Kenshin
Player Valuation: £40m
Ok I'll play gameTo prove one of your points regarding gender differences, you should provide some studies that show that women are more affected by, and more likely to die from Covid than men. Otherwise you are engaging in Hitchen's razor, which is basically a statement that "it could always be otherwise"...which doesn't really hold much sway.
There are probably about 100 studies showing men are more likely to die (and be more affected by) covid than women. You are saying the contrary: therefore the burden of proof rests on you. Can you provide studies that disprove the gender disparity with respect to men being more affected/dying by covid relative to women?
What the data show right now is that men >> women in Covid deaths/afflictions. It could always be otherwise (e.g., we could all be living in a simulation, aliens are causing men to die more often then men, etc.), but your claim requires backing showing that men = women in Covid deaths. To put this in another perspective, people claim that bigfoot exist, despite tons of scientific data suggesting otherwise: bigfoot apologists can always say, "but you didn't look in Rhode Island...but you only asked 45% of witnesses...but you failed to search under every bridge...etc.," You can see that they are trying to shift the burden of proof onto the scientists, rather than simply producing evidence of bigfoot.
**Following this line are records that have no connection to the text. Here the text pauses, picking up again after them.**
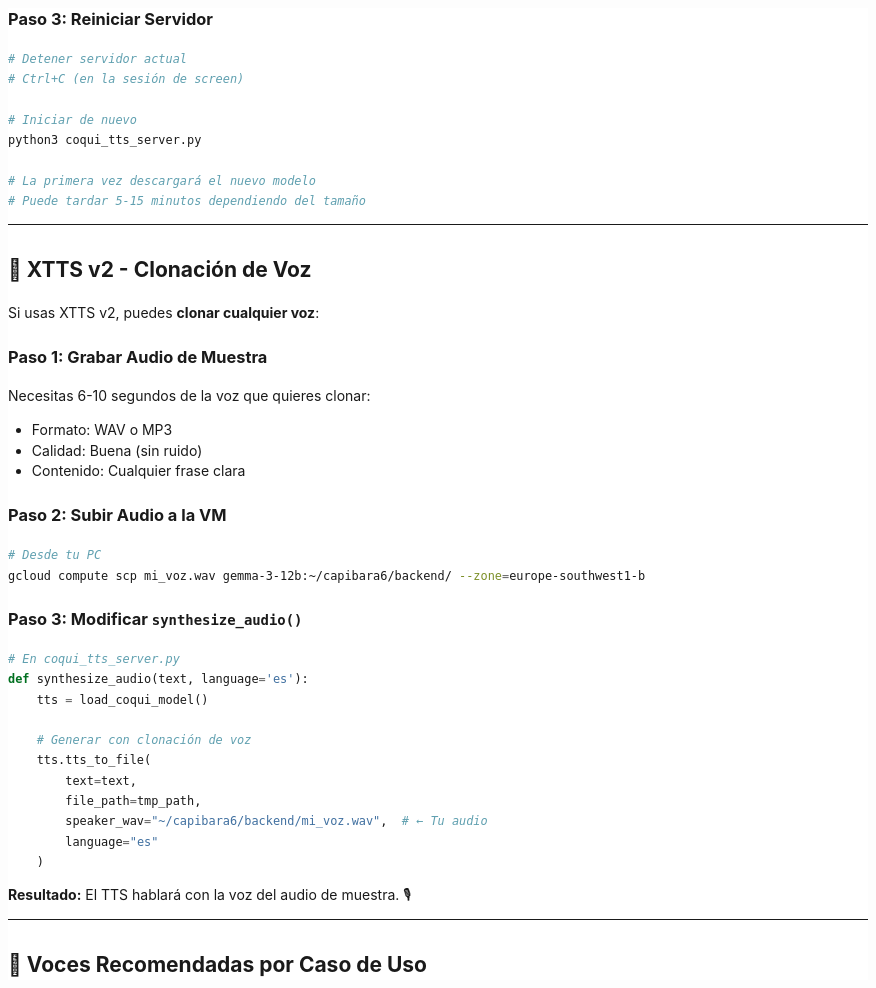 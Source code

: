 ### Paso 3: Reiniciar Servidor

```bash
# Detener servidor actual
# Ctrl+C (en la sesión de screen)

# Iniciar de nuevo
python3 coqui_tts_server.py

# La primera vez descargará el nuevo modelo
# Puede tardar 5-15 minutos dependiendo del tamaño
```

---

## 🎤 XTTS v2 - Clonación de Voz

Si usas XTTS v2, puedes **clonar cualquier voz**:

### Paso 1: Grabar Audio de Muestra

Necesitas 6-10 segundos de la voz que quieres clonar:
- Formato: WAV o MP3
- Calidad: Buena (sin ruido)
- Contenido: Cualquier frase clara

### Paso 2: Subir Audio a la VM

```bash
# Desde tu PC
gcloud compute scp mi_voz.wav gemma-3-12b:~/capibara6/backend/ --zone=europe-southwest1-b
```

### Paso 3: Modificar `synthesize_audio()`

```python
# En coqui_tts_server.py
def synthesize_audio(text, language='es'):
    tts = load_coqui_model()
    
    # Generar con clonación de voz
    tts.tts_to_file(
        text=text,
        file_path=tmp_path,
        speaker_wav="~/capibara6/backend/mi_voz.wav",  # ← Tu audio
        language="es"
    )
```

**Resultado:** El TTS hablará con la voz del audio de muestra. 🎙️

---

## 🎨 Voces Recomendadas por Caso de Uso
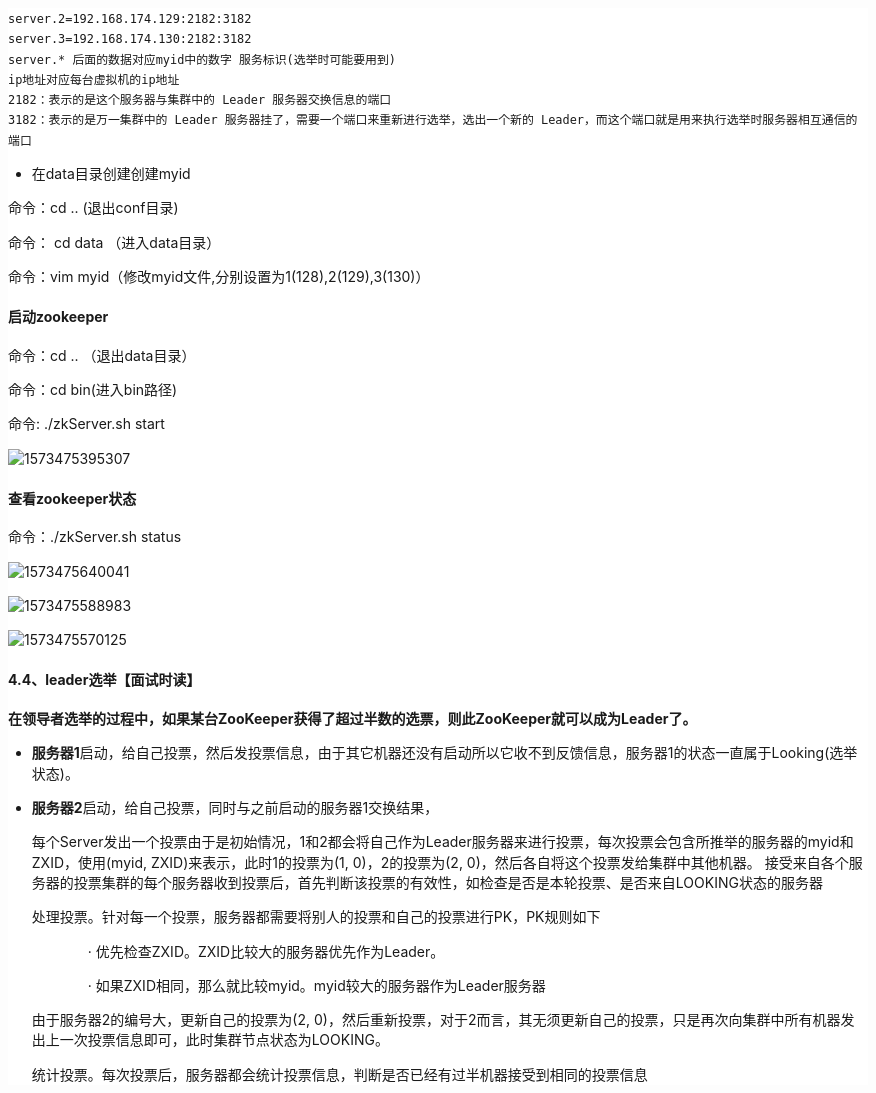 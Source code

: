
 ```properties
server.2=192.168.174.129:2182:3182
server.3=192.168.174.130:2182:3182
server.* 后面的数据对应myid中的数字 服务标识(选举时可能要用到)
ip地址对应每台虚拟机的ip地址
2182：表示的是这个服务器与集群中的 Leader 服务器交换信息的端口
3182：表示的是万一集群中的 Leader 服务器挂了，需要一个端口来重新进行选举，选出一个新的 Leader，而这个端口就是用来执行选举时服务器相互通信的端口
```

- 在data目录创建创建myid

命令：cd ..  (退出conf目录)

命令： cd data （进入data目录）

命令：vim myid（修改myid文件,分别设置为1(128),2(129),3(130)）

#### 启动zookeeper

命令：cd .. （退出data目录）

命令：cd bin(进入bin路径)

命令:  ./zkServer.sh start

![1573475395307](https://jwangtec.oss-cn-chengdu.aliyuncs.com/jwangcloud/zookeeper/img/1573475395307.png)	

#### 查看zookeeper状态

命令：./zkServer.sh status

![1573475640041](https://jwangtec.oss-cn-chengdu.aliyuncs.com/jwangcloud/zookeeper/img/1573475640041.png)	

![1573475588983](https://jwangtec.oss-cn-chengdu.aliyuncs.com/jwangcloud/zookeeper/img/1573475588983.png)	

![1573475570125](https://jwangtec.oss-cn-chengdu.aliyuncs.com/jwangcloud/zookeeper/img/1573475570125.png)	

#### 4.4、leader选举【面试时读】

**在领导者选举的过程中，如果某台ZooKeeper获得了超过半数的选票，则此ZooKeeper就可以成为Leader了。**

- **服务器1**启动，给自己投票，然后发投票信息，由于其它机器还没有启动所以它收不到反馈信息，服务器1的状态一直属于Looking(选举状态)。

- **服务器2**启动，给自己投票，同时与之前启动的服务器1交换结果，

   每个Server发出一个投票由于是初始情况，1和2都会将自己作为Leader服务器来进行投票，每次投票会包含所推举的服务器的myid和ZXID，使用(myid, ZXID)来表示，此时1的投票为(1, 0)，2的投票为(2, 0)，然后各自将这个投票发给集群中其他机器。
   接受来自各个服务器的投票集群的每个服务器收到投票后，首先判断该投票的有效性，如检查是否是本轮投票、是否来自LOOKING状态的服务器

   处理投票。针对每一个投票，服务器都需要将别人的投票和自己的投票进行PK，PK规则如下

   　　　　· 优先检查ZXID。ZXID比较大的服务器优先作为Leader。

   　　　　· 如果ZXID相同，那么就比较myid。myid较大的服务器作为Leader服务器

   由于服务器2的编号大，更新自己的投票为(2, 0)，然后重新投票，对于2而言，其无须更新自己的投票，只是再次向集群中所有机器发出上一次投票信息即可，此时集群节点状态为LOOKING。

   统计投票。每次投票后，服务器都会统计投票信息，判断是否已经有过半机器接受到相同的投票信息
https://www.weforum.org/agenda/2020/06/covid19-mortality-rates-men-women/
Suggests infection rates are the same in both male and female, suggesting the mast cell gender difference which has been the leading point here fair enough.
https://globalhealth5050.org/covid19/
This one suggests that many countries (taken from a global tracker) do not publish results for gender or even in some cases age. Which ties into my point about the data available being limited.
https://www.who.int/news-room/commentaries/detail/smoking-and-covid-19
This one although shows no peer approved research as of currently (there are ones planned). It does show local studies that state the significant influence of smoking in covid-19 serious cases , almost like that could be a factor in the severity of the virus (one of the variable factors I talked about).
https://ourworldindata.org/whowho-smokes-more-men-or-women
This one shows (links in article) that significantly more men than women smoke worldwide. Therefore it isn't beyond the realms to suggest that this could be a varying reason as to why more men are dying due to covid-19 rather than genetics.
There's a few I knocked out.
Essentially when I'm talking about varying factors in the information , there's some cases where smoking could absolutely be a factor in male to female severity given that the infection rates are similar. If men significantly smoke more then that is absolutely a varying factors that could influence a male to female mortality rate to a respiratory virus.
Now you can come back to me and say oh but that's not all peer reviewed as someone has done before. However the mast cell theory has no results either, yet I'm told I have to take that on face value.
If you want to keep playing then give us a shout. I can regurgitate statistics back just as much as you guys want to. Doesn't change the fact I'm not reading that information and spitting it back.
Kinda sad really that it's fine for one side to dismiss an opinion based in flawed information and make the other offer actual evidence that suggests what they are saying.
It's not proving the existence of big foot but it proves my point that external factors COULD be a factor in the data that isn't being considered by one side of this discussion currently.